House Bill 5 could cost Salem money
By MARY ANN GREIER
SALEM – State Rep. Nick Barborak, D-Lisbon, urged city officials to let their feelings be known about a proposed income tax centralization bill that one city official said could cost the city an estimated $300,000 per year in tax receipts.
Barborak attended the Finance Committee of city council meeting Monday night at the invitation of Council President Mickey Cope Weaver. One of the topics on the agenda was House Bill 5, a topic that’s been discussed in previous meetings of both the Finance Committee and City Council.
As it stands now, city Income Tax Administrator Fred Pamer said the bill would take away local control of the income tax and give it to the state. The city relies heavily on the city’s 1 percent income tax receipts to pay for city operations.
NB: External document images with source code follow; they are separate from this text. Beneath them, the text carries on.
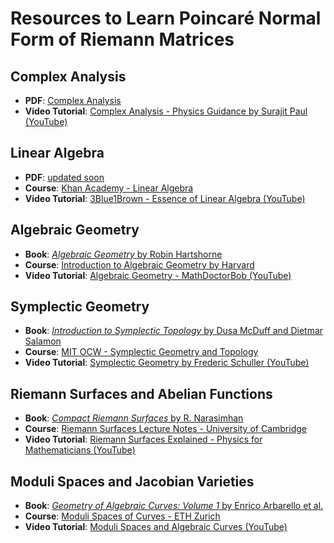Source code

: # Resources to Learn Poincaré Normal Form of Riemann Matrices

## Complex Analysis
- **PDF**: [Complex Analysis](Complex-Analysis/Complex_Analysis.pdf)
- **Video Tutorial**: [Complex Analysis - Physics Guidance by Surajit Paul (YouTube)](https://www.youtube.com/playlist?list=PLCI-Fq3C12YFSWu_aOBa_oV52dp0F-5LY)

## Linear Algebra
- **PDF**: [updated soon](xyz.pdf)
- **Course**: [Khan Academy - Linear Algebra](https://www.khanacademy.org/math/linear-algebra)
- **Video Tutorial**: [3Blue1Brown - Essence of Linear Algebra (YouTube)](https://www.youtube.com/playlist?list=PLZHQObOWTQDMsr9KFSd5qT8p1wCdb5UrL)

## Algebraic Geometry
- **Book**: [*Algebraic Geometry* by Robin Hartshorne](https://www.springer.com/gp/book/9780387902449)
- **Course**: [Introduction to Algebraic Geometry by Harvard](https://math.harvard.edu/~ctm/home/text/class/harvard/157/lec/lec.pdf)
- **Video Tutorial**: [Algebraic Geometry - MathDoctorBob (YouTube)](https://www.youtube.com/playlist?list=PLnkl-SmACpdhIZnHAecRG36du2Oc2jiTs)

## Symplectic Geometry
- **Book**: [*Introduction to Symplectic Topology* by Dusa McDuff and Dietmar Salamon](https://global.oup.com/academic/product/introduction-to-symplectic-topology-9780198794899)
- **Course**: [MIT OCW - Symplectic Geometry and Topology](https://ocw.mit.edu/courses/mathematics/18-965-symplectic-geometry-and-topology-spring-2004/)
- **Video Tutorial**: [Symplectic Geometry by Frederic Schuller (YouTube)](https://www.youtube.com/playlist?list=PLPH7f_7ZlzxTi6kS4vCmv4ZKm9u8g5yic)

## Riemann Surfaces and Abelian Functions
- **Book**: [*Compact Riemann Surfaces* by R. Narasimhan](https://press.princeton.edu/books/hardcover/9780691003726/compact-riemann-surfaces)
- **Course**: [Riemann Surfaces Lecture Notes - University of Cambridge](https://www.dpmms.cam.ac.uk/~pl229/lecturenotes/RiemannSurfaces.pdf)
- **Video Tutorial**: [Riemann Surfaces Explained - Physics for Mathematicians (YouTube)](https://www.youtube.com/results?search_query=riemann+surfaces)

## Moduli Spaces and Jacobian Varieties
- **Book**: [*Geometry of Algebraic Curves: Volume 1* by Enrico Arbarello et al.](https://www.springer.com/gp/book/9780387902449)
- **Course**: [Moduli Spaces of Curves - ETH Zurich](https://people.math.ethz.ch/~mihnea/ModuliCurves.pdf)
- **Video Tutorial**: [Moduli Spaces and Algebraic Curves (YouTube)](https://www.youtube.com/results?search_query=moduli+spaces+and+algebraic+curves)
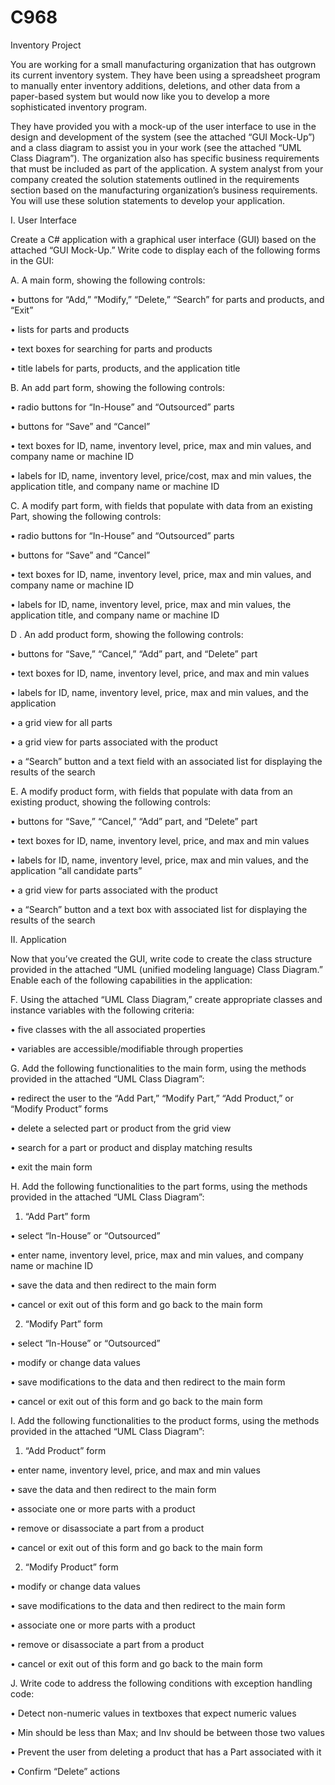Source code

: # C968 
Inventory Project

You are working for a small manufacturing organization that has outgrown its current inventory system. They have been using a spreadsheet program to manually enter inventory additions, deletions, and other data from a paper-based system but would now like you to develop a more sophisticated inventory program.

They have provided you with a mock-up of the user interface to use in the design and development of the system (see the attached “GUI Mock-Up”) and a class diagram to assist you in your work (see the attached “UML Class Diagram”). The organization also has specific business requirements that must be included as part of the application. A system analyst from your company created the solution statements outlined in the requirements section based on the manufacturing organization’s business requirements. You will use these solution statements to develop your application.

I. User Interface



Create a C# application with a graphical user interface (GUI) based on the attached “GUI Mock-Up.” Write code to display each of the following forms in the GUI:



A.  A main form, showing the following controls:

  •  buttons for “Add,” “Modify,” “Delete,” “Search” for parts and products, and “Exit”

  •  lists for parts and products

  • text boxes for searching for parts and products

  •  title labels for parts, products, and the application title



B.  An add part form, showing the following controls:

  •  radio buttons for “In-House” and “Outsourced” parts

  •  buttons for “Save” and “Cancel”

  •  text boxes for ID, name, inventory level, price, max and min values, and company name or machine ID

  •  labels for ID, name, inventory level, price/cost, max and min values, the application title, and company name or machine ID



C.  A modify part form, with fields that populate with data from an existing Part, showing the following controls:

  •  radio buttons for “In-House” and “Outsourced” parts

  •  buttons for “Save” and “Cancel”

  •  text boxes for ID, name, inventory level, price, max and min values, and company name or machine ID

  •  labels for ID, name, inventory level, price, max and min values, the application title, and company name or machine ID



D .  An add product form, showing the following controls:

  •  buttons for “Save,” “Cancel,” “Add” part, and “Delete” part

  •  text boxes for ID, name, inventory level, price, and max and min values

  •  labels for ID, name, inventory level, price, max and min values, and the application

  •  a grid view for all parts

  •  a grid view for parts associated with the product

  •  a “Search” button and a text field with an associated list for displaying the results of the search



E.  A modify product form, with fields that populate with data from an existing product, showing the following controls:

  •  buttons for “Save,” “Cancel,” “Add” part, and “Delete” part

  •  text boxes for ID, name, inventory level, price, and max and min values

  •  labels for ID, name, inventory level, price, max and min values, and the application “all candidate parts”

  •  a grid view for parts associated with the product

  •  a “Search” button and a text box with associated list for displaying the results of the search



II. Application



Now that you’ve created the GUI, write code to create the class structure provided in the attached “UML (unified modeling language) Class Diagram.” Enable each of the following capabilities in the application:



F.  Using the attached “UML Class Diagram,” create appropriate classes and instance variables with the following criteria:

  •  five classes with the all associated properties

  •  variables are accessible/modifiable through properties



G.  Add the following functionalities to the main form, using the methods provided in the attached “UML Class Diagram”:

  •  redirect the user to the “Add Part,” “Modify Part,” “Add Product,” or “Modify Product” forms

  •  delete a selected part or product from the grid view

  •  search for a part or product and display matching results

  •  exit the main form



H.  Add the following functionalities to the part forms, using the methods provided in the attached “UML Class Diagram”:

1.   “Add Part” form

  •  select “In-House” or “Outsourced”

  •  enter name, inventory level, price, max and min values, and company name or machine ID

  •  save the data and then redirect to the main form

  •  cancel or exit out of this form and go back to the main form

2.   “Modify Part” form

  •  select “In-House” or “Outsourced”

  •  modify or change data values

  •  save modifications to the data and then redirect to the main form

  •  cancel or exit out of this form and go back to the main form



I.  Add the following functionalities to the product forms, using the methods provided in the attached “UML Class Diagram”:

1.   “Add Product” form

  •  enter name, inventory level, price, and max and min values

  •  save the data and then redirect to the main form

  •  associate one or more parts with a product

  •  remove or disassociate a part from a product

  •  cancel or exit out of this form and go back to the main form

2.   “Modify Product” form

  •  modify or change data values

  •  save modifications to the data and then redirect to the main form

  •  associate one or more parts with a product

  •  remove or disassociate a part from a product

  •  cancel or exit out of this form and go back to the main form



J.  Write code to address the following conditions with exception handling code:

  •  Detect non-numeric values in textboxes that expect numeric values

  •  Min should be less than Max; and Inv should be between those two values

  •  Prevent the user from deleting a product that has a Part associated with it

  •  Confirm “Delete” actions

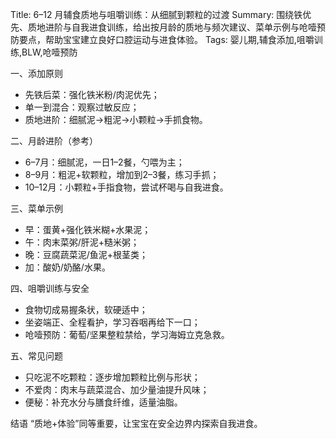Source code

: Title: 6–12 月辅食质地与咀嚼训练：从细腻到颗粒的过渡
Summary: 围绕铁优先、质地进阶与自我进食训练，给出按月龄的质地与频次建议、菜单示例与呛噎预防要点，帮助宝宝建立良好口腔运动与进食体验。
Tags: 婴儿期,辅食添加,咀嚼训练,BLW,呛噎预防

一、添加原则
- 先铁后菜：强化铁米粉/肉泥优先；
- 单一到混合：观察过敏反应；
- 质地进阶：细腻泥→粗泥→小颗粒→手抓食物。

二、月龄进阶（参考）
- 6–7月：细腻泥，一日1–2餐，勺喂为主；
- 8–9月：粗泥+软颗粒，增加到2–3餐，练习手抓；
- 10–12月：小颗粒+手指食物，尝试杯喝与自我进食。

三、菜单示例
- 早：蛋黄+强化铁米糊+水果泥；
- 午：肉末菜粥/肝泥+糙米粥；
- 晚：豆腐蔬菜泥/鱼泥+根茎类；
- 加：酸奶/奶酪/水果。

四、咀嚼训练与安全
- 食物切成易握条状，软硬适中；
- 坐姿端正、全程看护，学习吞咽再给下一口；
- 呛噎预防：葡萄/坚果整粒禁给，学习海姆立克急救。

五、常见问题
- 只吃泥不吃颗粒：逐步增加颗粒比例与形状；
- 不爱肉：肉末与蔬菜混合、加少量油提升风味；
- 便秘：补充水分与膳食纤维，适量油脂。

结语
“质地+体验”同等重要，让宝宝在安全边界内探索自我进食。


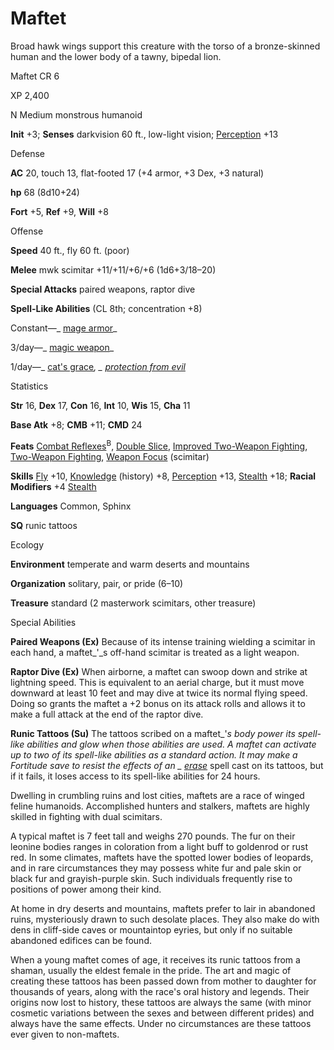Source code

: # Maftet

Broad hawk wings support this creature with the torso of a bronze-skinned human and the lower body of a tawny, bipedal lion.

Maftet CR 6

XP 2,400

N Medium monstrous humanoid

**Init** +3; **Senses** darkvision 60 ft., low-light vision; [Perception](/pathfinderRPG/prd/skills/perception.html#_perception) +13

Defense

**AC** 20, touch 13, flat-footed 17 (+4 armor, +3 Dex, +3 natural)

**hp** 68 (8d10+24)

**Fort** +5, **Ref** +9, **Will** +8

Offense

**Speed** 40 ft., fly 60 ft. (poor)

**Melee** mwk scimitar +11/+11/+6/+6 (1d6+3/18–20)

**Special Attacks** paired weapons, raptor dive

**Spell-Like Abilities** (CL 8th; concentration +8)

Constant—_ [mage armor](/pathfinderRPG/prd/spells/mageArmor.html#_mage-armor)_

3/day—_ [magic weapon](/pathfinderRPG/prd/spells/magicWeapon.html#_magic-weapon)_

1/day—_ [cat's grace](/pathfinderRPG/prd/spells/catSGrace.html#_cat-s-grace)_, _ [protection from evil](/pathfinderRPG/prd/spells/protectionFromEvil.html#_protection-from-evil)_

Statistics

**Str** 16, **Dex** 17, **Con** 16, **Int** 10, **Wis** 15, **Cha** 11

**Base Atk** +8; **CMB** +11; **CMD** 24

**Feats** [Combat Reflexes](/pathfinderRPG/prd/feats.html#_combat-reflexes)<sup>B</sup>, [Double Slice](/pathfinderRPG/prd/feats.html#_double-slice), [Improved Two-Weapon Fighting](/pathfinderRPG/prd/feats.html#_improved-two-weapon-fighting), [Two-Weapon Fighting](/pathfinderRPG/prd/feats.html#_two-weapon-fighting), [Weapon Focus](/pathfinderRPG/prd/feats.html#_weapon-focus) (scimitar)

**Skills** [Fly](/pathfinderRPG/prd/skills/fly.html#_fly) +10, [Knowledge](/pathfinderRPG/prd/skills/knowledge.html#_knowledge) (history) +8, [Perception](/pathfinderRPG/prd/skills/perception.html#_perception) +13, [Stealth](/pathfinderRPG/prd/skills/stealth.html#_stealth) +18; **Racial Modifiers** +4 [Stealth](/pathfinderRPG/prd/skills/stealth.html#_stealth)

**Languages** Common, Sphinx

**SQ** runic tattoos

Ecology

**Environment** temperate and warm deserts and mountains

**Organization** solitary, pair, or pride (6–10)

**Treasure** standard (2 masterwork scimitars, other treasure)

Special Abilities

**Paired Weapons (Ex)** Because of its intense training wielding a scimitar in each hand, a maftet_'_s off-hand scimitar is treated as a light weapon.

**Raptor Dive (Ex)** When airborne, a maftet can swoop down and strike at lightning speed. This is equivalent to an aerial charge, but it must move downward at least 10 feet and may dive at twice its normal flying speed. Doing so grants the maftet a +2 bonus on its attack rolls and allows it to make a full attack at the end of the raptor dive.

**Runic Tattoos (Su)** The tattoos scribed on a maftet_'_s body power its spell-like abilities and glow when those abilities are used. A maftet can activate up to two of its spell-like abilities as a standard action. It may make a Fortitude save to resist the effects of an _ [erase](/pathfinderRPG/prd/spells/erase.html#_erase)_ spell cast on its tattoos, but if it fails, it loses access to its spell-like abilities for 24 hours.

Dwelling in crumbling ruins and lost cities, maftets are a race of winged feline humanoids. Accomplished hunters and stalkers, maftets are highly skilled in fighting with dual scimitars.

A typical maftet is 7 feet tall and weighs 270 pounds. The fur on their leonine bodies ranges in coloration from a light buff to goldenrod or rust red. In some climates, maftets have the spotted lower bodies of leopards, and in rare circumstances they may possess white fur and pale skin or black fur and grayish-purple skin. Such individuals frequently rise to positions of power among their kind.

At home in dry deserts and mountains, maftets prefer to lair in abandoned ruins, mysteriously drawn to such desolate places. They also make do with dens in cliff-side caves or mountaintop eyries, but only if no suitable abandoned edifices can be found.

When a young maftet comes of age, it receives its runic tattoos from a shaman, usually the eldest female in the pride. The art and magic of creating these tattoos has been passed down from mother to daughter for thousands of years, along with the race's oral history and legends. Their origins now lost to history, these tattoos are always the same (with minor cosmetic variations between the sexes and between different prides) and always have the same effects. Under no circumstances are these tattoos ever given to non-maftets.

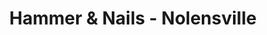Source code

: ---
title: "Hammer & Nails - Nolensville"
url: /nolensville/hammer-and-nails-nolensville/
shop: hairdresser
---
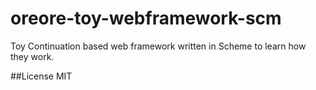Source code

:oreore-toy-webframework-scm
===

Toy Continuation based web framework written in Scheme 
to learn how they work.

##License
MIT
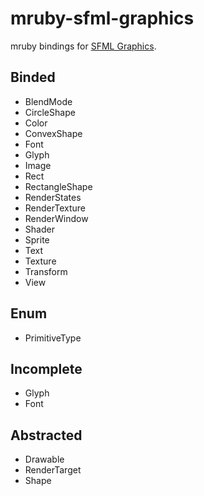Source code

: mruby-sfml-graphics
===================

mruby bindings for [SFML Graphics](https://www.sfml-dev.org/).

## Binded

* BlendMode
* CircleShape
* Color
* ConvexShape
* Font
* Glyph
* Image
* Rect
* RectangleShape
* RenderStates
* RenderTexture
* RenderWindow
* Shader
* Sprite
* Text
* Texture
* Transform
* View

## Enum

* PrimitiveType

## Incomplete

* Glyph
* Font

## Abstracted

* Drawable
* RenderTarget
* Shape
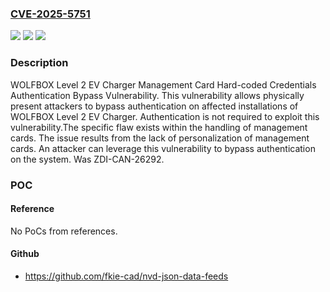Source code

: ### [CVE-2025-5751](https://cve.mitre.org/cgi-bin/cvename.cgi?name=CVE-2025-5751)
![](https://img.shields.io/static/v1?label=Product&message=Level%202%20EV%20Charger&color=blue)
![](https://img.shields.io/static/v1?label=Version&message=3.1.17%20(main)%2C%201.2.6%20(MCU)%20&color=brightgreen)
![](https://img.shields.io/static/v1?label=Vulnerability&message=CWE-798%3A%20Use%20of%20Hard-coded%20Credentials&color=brightgreen)

### Description

WOLFBOX Level 2 EV Charger Management Card Hard-coded Credentials Authentication Bypass Vulnerability. This vulnerability allows physically present attackers to bypass authentication on affected installations of WOLFBOX Level 2 EV Charger. Authentication is not required to exploit this vulnerability.The specific flaw exists within the handling of management cards. The issue results from the lack of personalization of management cards. An attacker can leverage this vulnerability to bypass authentication on the system. Was ZDI-CAN-26292.

### POC

#### Reference
No PoCs from references.

#### Github
- https://github.com/fkie-cad/nvd-json-data-feeds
Pamer said other cities are passing resolutions against H.B. 5 and gave the committee samples of resolutions from other cities. He said one key component that would hurt the city is a section dealing with net operating loss carry forward, which would allow a business to carry a loss over more than one year. The city does not allow it and the provision is calling for a net operating loss carry forward of five years.
Pamer estimated that alone would cost the city $250,000 to $300,000 per year in tax receipts.
City Auditor Betty Brothers said another change could also cost the city income, with the proposal lengthening the amount of time an out-of-towner can work in the city without having income taxes withheld. The current rule is 12 days and if a worker goes longer than that, the withholding begins from day one. The proposal extends the time period to 20 days and withholding would not begin until the 21st day.
Pamer said the argument has been that more uniformity is needed, but he said a bill was already put in place in 2003 which addressed uniformity, noting that the city now accepts any tax form.
He told committee members the city is stuck because if the city loses those tax receipts, they can’t be made up by raising the tax, which is at 1 percent. An income tax must be voted on by citizens and a previous attempt to increase the amount was voted down. The city also tried to reduce the tax credit citizens can use for what they pay elsewhere, known as reciprocity, and citizens placed an issue on the ballot to keep the credit at 1 percent.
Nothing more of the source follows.